Opinión
El final de la Historia
Desde la antigüedad el hombre se interrogó acerca de la naturaleza del tiempo y de la Historia, y ya los pensadores griegos Platón y Aristóteles filosofaron acerca del comienzo y el fin de ambos, llegando a la convicción de que el tiempo era «circular» por tratarse de una inacabable repetición de experiencias sin inicio ni final: «El tiempo es la imagen estática de la eternidad en movimiento», dirá Platón.
Esa idea perdurará hasta el nacimiento de Jesucristo, que dividió la Historia y el tiempo en un antes y un después de Él. Será san Agustín quien sentará las bases del sentido de la Historia desde la cosmovisión cristiana, dándole al tiempo una dimensión «lineal» frente a la preexistente «circular». Así, el tiempo no es indefinido e infinito, sino que tiene un comienzo y un fin, vinculados al sentido de la Historia que se construye y desarrolla en él.

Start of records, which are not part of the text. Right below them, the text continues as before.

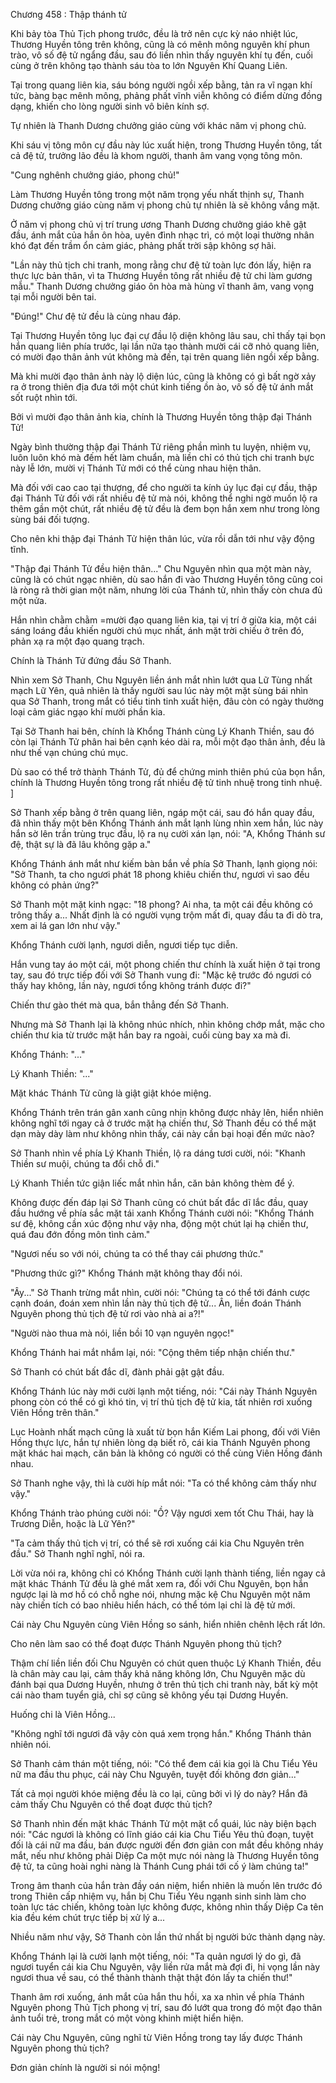 




Chương 458 : Thập thánh tử


Khi bảy tòa Thủ Tịch phong trước, đều là trở nên cực kỳ náo nhiệt lúc, Thương Huyền tông trên không, cũng là có mênh mông nguyên khí phun trào, vô số đệ tử ngẩng đầu, sau đó liền nhìn thấy nguyên khí tụ đến, cuối cùng ở trên không tạo thành sáu tòa to lớn Nguyên Khí Quang Liên.

Tại trong quang liên kia, sáu bóng người ngồi xếp bằng, tản ra vĩ ngạn khí tức, bàng bạc mênh mông, phảng phất vĩnh viễn không có điểm dừng đồng dạng, khiến cho lòng người sinh vô biên kính sợ.

Tự nhiên là Thanh Dương chưởng giáo cùng với khác năm vị phong chủ.

Khi sáu vị tông môn cự đầu này lúc xuất hiện, trong Thương Huyền tông, tất cả đệ tử, trưởng lão đều là khom người, thanh âm vang vọng tông môn.

"Cung nghênh chưởng giáo, phong chủ!"

Làm Thương Huyền tông trong một năm trọng yếu nhất thịnh sự, Thanh Dương chưởng giáo cùng năm vị phong chủ tự nhiên là sẽ không vắng mặt.

Ở năm vị phong chủ vị trí trung ương Thanh Dương chưởng giáo khẽ gật đầu, ánh mắt của hắn ôn hòa, uyên đình nhạc trì, có một loại thường nhân khó đạt đến trầm ổn cảm giác, phảng phất trời sập không sợ hãi.

"Lần này thủ tịch chi tranh, mong rằng chư đệ tử toàn lực đón lấy, hiện ra thực lực bản thân, vì ta Thương Huyền tông rất nhiều đệ tử chi làm gương mẫu." Thanh Dương chưởng giáo ôn hòa mà hùng vĩ thanh âm, vang vọng tại mỗi người bên tai.

"Đúng!" Chư đệ tử đều là cùng nhau đáp.

Tại Thương Huyền tông lục đại cự đầu lộ diện không lâu sau, chỉ thấy tại bọn hắn quang liên phía trước, lại lần nữa tạo thành mười cái cỡ nhỏ quang liên, có mười đạo thân ảnh vút không mà đến, tại trên quang liên ngồi xếp bằng.

Mà khi mười đạo thân ảnh này lộ diện lúc, cũng là không có gì bất ngờ xảy ra ở trong thiên địa đưa tới một chút kinh tiếng ồn ào, vô số đệ tử ánh mắt sốt ruột nhìn tới.

Bởi vì mười đạo thân ảnh kia, chính là Thương Huyền tông thập đại Thánh Tử!

Ngày bình thường thập đại Thánh Tử riêng phần mình tu luyện, nhiệm vụ, luôn luôn khó mà đếm hết làm chuẩn, mà liền chỉ có thủ tịch chi tranh bực này lễ lớn, mười vị Thánh Tử mới có thể cùng nhau hiện thân.

Mà đối với cao cao tại thượng, để cho người ta kính úy lục đại cự đầu, thập đại Thánh Tử đối với rất nhiều đệ tử mà nói, không thể nghi ngờ muốn lộ ra thêm gần một chút, rất nhiều đệ tử đều là đem bọn hắn xem như trong lòng sùng bái đối tượng.

Cho nên khi thập đại Thánh Tử hiện thân lúc, vừa rồi dẫn tới như vậy động tĩnh.

"Thập đại Thánh Tử đều hiện thân..." Chu Nguyên nhìn qua một màn này, cũng là có chút ngạc nhiên, dù sao hắn đi vào Thương Huyền tông cũng coi là ròng rã thời gian một năm, nhưng lời của Thánh tử, nhìn thấy còn chưa đủ một nửa.

Hắn nhìn chằm chằm =mười đạo quang liên kia, tại vị trí ở giữa kia, một cái sáng loáng đầu khiến người chú mục nhất, ánh mặt trời chiếu ở trên đó, phản xạ ra một đạo quang trạch.

Chính là Thánh Tử đứng đầu Sở Thanh.

Nhìn xem Sở Thanh, Chu Nguyên liền ánh mắt nhìn lướt qua Lữ Tùng nhất mạch Lữ Yên, quả nhiên là thấy người sau lúc này một mặt sùng bái nhìn qua Sở Thanh, trong mắt có tiểu tinh tinh xuất hiện, đâu còn có ngày thường loại cảm giác ngạo khí mười phần kia.

Tại Sở Thanh hai bên, chính là Khổng Thánh cùng Lý Khanh Thiền, sau đó còn lại Thánh Tử phân hai bên cạnh kéo dài ra, mỗi một đạo thân ảnh, đều là như thế vạn chúng chú mục.

Dù sao có thể trở thành Thánh Tử, đủ để chứng minh thiên phú của bọn hắn, chính là Thương Huyền tông trong rất nhiều đệ tử tinh nhuệ trong tinh nhuệ. ]

Sở Thanh xếp bằng ở trên quang liên, ngáp một cái, sau đó hắn quay đầu, đã nhìn thấy một bên Khổng Thánh ánh mắt lạnh lùng nhìn xem hắn, lúc này hắn sờ lên trần trùng trục đầu, lộ ra nụ cười xán lạn, nói: "A, Khổng Thánh sư đệ, thật sự là đã lâu không gặp a."

Khổng Thánh ánh mắt như kiếm bàn bắn về phía Sở Thanh, lạnh giọng nói: "Sở Thanh, ta cho ngươi phát 18 phong khiêu chiến thư, ngươi vì sao đều không có phản ứng?"

Sở Thanh một mặt kinh ngạc: "18 phong? Ai nha, ta một cái đều không có trông thấy a... Nhất định là có người vụng trộm mất đi, quay đầu ta đi dò tra, xem ai lá gan lớn như vậy."

Khổng Thánh cười lạnh, ngươi diễn, ngươi tiếp tục diễn.

Hắn vung tay áo một cái, một phong chiến thư chính là xuất hiện ở tại trong tay, sau đó trực tiếp đối với Sở Thanh vung đi: "Mặc kệ trước đó ngươi có thấy hay không, lần này, ngươi tổng không tránh được đi?"

Chiến thư gào thét mà qua, bắn thẳng đến Sở Thanh.

Nhưng mà Sở Thanh lại là không nhúc nhích, nhìn không chớp mắt, mặc cho chiến thư kia từ trước mặt hắn bay ra ngoài, cuối cùng bay xa mà đi.

Khổng Thánh: "..."

Lý Khanh Thiền: "..."

Mặt khác Thánh Tử cũng là giật giật khóe miệng.

Khổng Thánh trên trán gân xanh cũng nhịn không được nhảy lên, hiển nhiên không nghĩ tới ngay cả ở trước mặt hạ chiến thư, Sở Thanh đều có thể mặt dạn mày dày làm như không nhìn thấy, cái này cần bại hoại đến mức nào?

Sở Thanh nhìn về phía Lý Khanh Thiền, lộ ra dáng tươi cười, nói: "Khanh Thiền sư muội, chúng ta đổi chỗ đi."

Lý Khanh Thiền tức giận liếc mắt nhìn hắn, căn bản không thèm để ý.

Không được đến đáp lại Sở Thanh cũng có chút bất đắc dĩ lắc đầu, quay đầu hướng về phía sắc mặt tái xanh Khổng Thánh cười nói: "Khổng Thánh sư đệ, không cần xúc động như vậy nha, động một chút lại hạ chiến thư, quá đau đớn đồng môn tình cảm."

"Ngươi nếu so với nói, chúng ta có thể thay cái phương thức."

"Phương thức gì?" Khổng Thánh mặt không thay đổi nói.

"Ây..." Sở Thanh trừng mắt nhìn, cười nói: "Chúng ta có thể tới đánh cược cạnh đoán, đoán xem nhìn lần này thủ tịch đệ tử... Ân, liền đoán Thánh Nguyên phong thủ tịch đệ tử rơi vào nhà ai a?!"

"Người nào thua mà nói, liền bồi 10 vạn nguyên ngọc!"

Khổng Thánh hai mắt nhắm lại, nói: "Cộng thêm tiếp nhận chiến thư."

Sở Thanh có chút bất đắc dĩ, đành phải gật gật đầu.

Khổng Thánh lúc này mới cười lạnh một tiếng, nói: "Cái này Thánh Nguyên phong còn có thể có gì khó tin, vị trí thủ tịch đệ tử kia, tất nhiên rơi xuống Viên Hồng trên thân."

Lục Hoành nhất mạch cũng là xuất từ bọn hắn Kiếm Lai phong, đối với Viên Hồng thực lực, hắn tự nhiên lòng dạ biết rõ, cái kia Thánh Nguyên phong mặt khác hai mạch, căn bản là không có người có thể cùng Viên Hồng đánh nhau.

Sở Thanh nghe vậy, thì là cười híp mắt nói: "Ta có thể không cảm thấy như vậy."

Khổng Thánh trào phúng cười nói: "Ồ? Vậy ngươi xem tốt Chu Thái, hay là Trương Diễn, hoặc là Lữ Yên?"

"Ta cảm thấy thủ tịch vị trí, có thể sẽ rơi xuống cái kia Chu Nguyên trên đầu." Sở Thanh nghĩ nghĩ, nói ra.

Lời vừa nói ra, không chỉ có Khổng Thánh cười lạnh thành tiếng, liền ngay cả mặt khác Thánh Tử đều là ghé mắt xem ra, đối với Chu Nguyên, bọn hắn ngược lại là mơ hồ có chỗ nghe nói, nhưng mặc kệ Chu Nguyên một năm này chiến tích có bao nhiêu hiển hách, có thể tóm lại chỉ là đệ tử mới.

Cái này Chu Nguyên cùng Viên Hồng so sánh, hiển nhiên chênh lệch rất lớn.

Cho nên làm sao có thể đoạt được Thánh Nguyên phong thủ tịch?

Thậm chí liền liền đối Chu Nguyên có chút quen thuộc Lý Khanh Thiền, đều là chân mày cau lại, cảm thấy khả năng không lớn, Chu Nguyên mặc dù đánh bại qua Dương Huyền, nhưng ở trên thủ tịch chi tranh này, bất kỳ một cái nào tham tuyển giả, chỉ sợ cũng sẽ không yếu tại Dương Huyền.

Huống chi là Viên Hồng...

"Không nghĩ tới ngươi đã vậy còn quá xem trọng hắn." Khổng Thánh thản nhiên nói.

Sở Thanh cảm thán một tiếng, nói: "Có thể đem cái kia gọi là Chu Tiểu Yêu nữ ma đầu thu phục, cái này Chu Nguyên, tuyệt đối không đơn giản..."

Tất cả mọi người khóe miệng đều là co lại, cũng bởi vì lý do này? Hắn đã cảm thấy Chu Nguyên có thể đoạt được thủ tịch?

Sở Thanh nhìn đến mặt khác Thánh Tử một mặt cổ quái, lúc này biện bạch nói: "Các ngươi là không có lĩnh giáo cái kia Chu Tiểu Yêu thủ đoạn, tuyệt đối là cái nữ ma đầu, bán được người đến đơn giản con mắt đều không nháy mắt, nếu như không phải Diệp Ca một mực nói nàng là Thương Huyền tông đệ tử, ta cũng hoài nghi nàng là Thánh Cung phái tới cố ý làm chúng ta!"

Trong âm thanh của hắn tràn đầy oán niệm, hiển nhiên là muốn lên trước đó trong Thiên cấp nhiệm vụ, hắn bị Chu Tiểu Yêu ngạnh sinh sinh làm cho toàn lực tác chiến, không toàn lực không được, không nhìn thấy Diệp Ca tên kia đều kém chút trực tiếp bị xử lý a...

Nhiều năm như vậy, Sở Thanh còn lần thứ nhất bị người bức thành dạng này.

Khổng Thánh lại là cười lạnh một tiếng, nói: "Ta quản ngươi lý do gì, đã ngươi tuyển cái kia Chu Nguyên, vậy liền rửa mắt mà đợi đi, hi vọng lần này ngươi thua về sau, có thể thành thành thật thật đón lấy ta chiến thư!"

Thanh âm rơi xuống, ánh mắt của hắn thu hồi, xa xa nhìn về phía Thánh Nguyên phong Thủ Tịch phong vị trí, sau đó lướt qua trong đó một đạo thân ảnh tuổi trẻ, trong mắt có một vòng khinh miệt hiển hiện.

Cái này Chu Nguyên, cũng nghĩ từ Viên Hồng trong tay lấy được Thánh Nguyên phong thủ tịch?

Đơn giản chính là người si nói mộng!




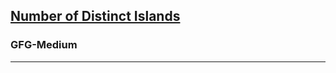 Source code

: <h2><a href="https://practice.geeksforgeeks.org/problems/number-of-distinct-islands/1">Number of Distinct Islands
</a></h2><h3>GFG-Medium</h3><hr>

Los revolucionarios franceses anticristianos tuvieron muy clara la importancia de ese sentido del tiempo y su Historia, estableciendo el comienzo de esta última en 1792 cuando fue depuesto Luis XVI, dando comienzo a la primera República en lo que había sido el gran Reino de Francia. Por ello, también fueron cambiados los meses y los días de la semana para desvincularlos de su sentido cristiano, lo que resultó efímero además de caótico.
Más próxima está la caída del Muro de Berlín y la implosión de la URSS, que inspiró al joven estadounidense Francis Fukuyama, asesor político de Bush padre, a escribir su ensayo «El final de la Historia». La desaparición de una de las dos superpotencias que lideraban los bloques del mundo bipolar del momento, le llevó a concluir que la Historia había terminado con la victoria de la democracia liberal. Para él las necesidades naturales y básicas del hombre quedaban satisfechas con la respuesta que el mundo liberal les daba, no habiendo espacio social para la aplicación de la dialéctica marxista, que según él había sido el motor del desarrollo de la Historia hasta ese momento. Fukuyama plasmó en su ensayo una visión «inmanente» del hombre, es decir opuesta a la «trascendente» –abierta a lo sobrenatural–, y una de las conclusiones a las que llegará será que ese mundo es «aburrido» y carente de estímulos para vivir.
No deja de ser curiosa esa definición del mundo sin Dios, aunque en eso no se equivocó: una vida solo terrenal es triste, además de sin sentido. Tampoco se equivocó del todo en cuanto al triunfo liberal de la Historia, si vemos que la China comunista sucesora del liderazgo de la URSS en el bloque comunista, tiene una economía netamente capitalista.